We enter the educational system at the age of five and remain within it on a compulsory basis until the age of eighteen. As students approach the finishing line of their mandatory education, they reach a pivotal point in their life. A huge question poses itself to them: to continue their study through higher education or to leave the classroom and head out into the working world? The answer to this question can take their life in completely different directions, so it’s absolutely essential that it is given thorough thought and contemplation. Here are a few methods that could help you to decide whether the pursual of a degree is the right decision for you as an individual.

Previous Experience

It is important that you don’t just apply to a university because it’s what all of your friends are doing, or because you think that it is what is expected of you. Dispel any myths that claim that you can only earn a good living with a graduate level job. Some of the most successful people in the world dropped out of higher education or didn’t attend university in the first place! So, have a think back and examine how you’ve found your educational experience so far. From your interests at nursery to primary and secondary school straight through to college. Remember that higher educational courses aren’t all necessarily academic. So if you have an aversion to large volumes of books and note taking, you may find a more practical or vocational course preferable.

Choosing a Course

If you decide that university is the right option for you, there are so many essential things that you need to consider when choosing a course.
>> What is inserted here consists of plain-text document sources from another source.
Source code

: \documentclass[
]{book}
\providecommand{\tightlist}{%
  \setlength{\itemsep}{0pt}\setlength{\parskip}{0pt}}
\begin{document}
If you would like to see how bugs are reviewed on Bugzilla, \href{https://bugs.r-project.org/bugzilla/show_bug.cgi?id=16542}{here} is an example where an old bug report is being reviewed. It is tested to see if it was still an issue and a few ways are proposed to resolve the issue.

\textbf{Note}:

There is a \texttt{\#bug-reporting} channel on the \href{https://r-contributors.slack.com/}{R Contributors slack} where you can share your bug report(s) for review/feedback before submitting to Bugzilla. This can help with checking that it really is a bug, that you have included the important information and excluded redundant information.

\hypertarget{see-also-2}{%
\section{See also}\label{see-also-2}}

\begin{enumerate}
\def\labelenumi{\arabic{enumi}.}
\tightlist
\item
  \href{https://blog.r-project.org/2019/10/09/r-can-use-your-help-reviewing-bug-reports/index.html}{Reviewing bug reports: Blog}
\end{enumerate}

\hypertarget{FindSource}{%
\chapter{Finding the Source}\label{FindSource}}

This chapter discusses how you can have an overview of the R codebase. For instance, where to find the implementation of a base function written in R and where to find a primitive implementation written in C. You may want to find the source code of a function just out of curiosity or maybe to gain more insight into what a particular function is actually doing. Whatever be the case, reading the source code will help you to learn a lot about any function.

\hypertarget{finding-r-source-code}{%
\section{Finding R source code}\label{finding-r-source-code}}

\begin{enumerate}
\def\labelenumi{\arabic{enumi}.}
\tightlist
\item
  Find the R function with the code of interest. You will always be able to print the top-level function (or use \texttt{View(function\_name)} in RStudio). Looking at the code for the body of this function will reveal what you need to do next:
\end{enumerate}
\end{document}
Perhaps you have excelled in a certain area of study, finding interest in a certain subject and gaining recognition for your proficiency in it. Your decision in this situation will be relatively easy. If your favourite part of your education so far has been a school trip or a venture outside of the classroom, you may like to opt for a course that allows you to stray from the beaten track. Erasmus and other study abroad programmes exist where you can take your studies to new and exciting places. There are often also options of joint honours courses, meaning that you can specialise in two different areas, broadening your knowledge and expanding your scope.

Deciding Where to Study

Look at the different universities that offer your preferred course and read up the course outline. Different institutions will take completely different approaches, so find one that appeals to you in particular. Avoid opting for a university because it’s where your friends are going. You can stay in touch and make new friends at any university, so choose what’s right for you, not what’s merely convenient. League tables are a good place to examine how your degree will be viewed by potential employers and certain staff members may have produced work that you find interesting and wish to engage with directly.

Remember that you have plenty of time to make this decision, so don’t rush it. Go to open days, contact staff directly and ask any questions that may be causing you to doubt your decisions. If or when you find the right place, all of your hard work will be worth the effort.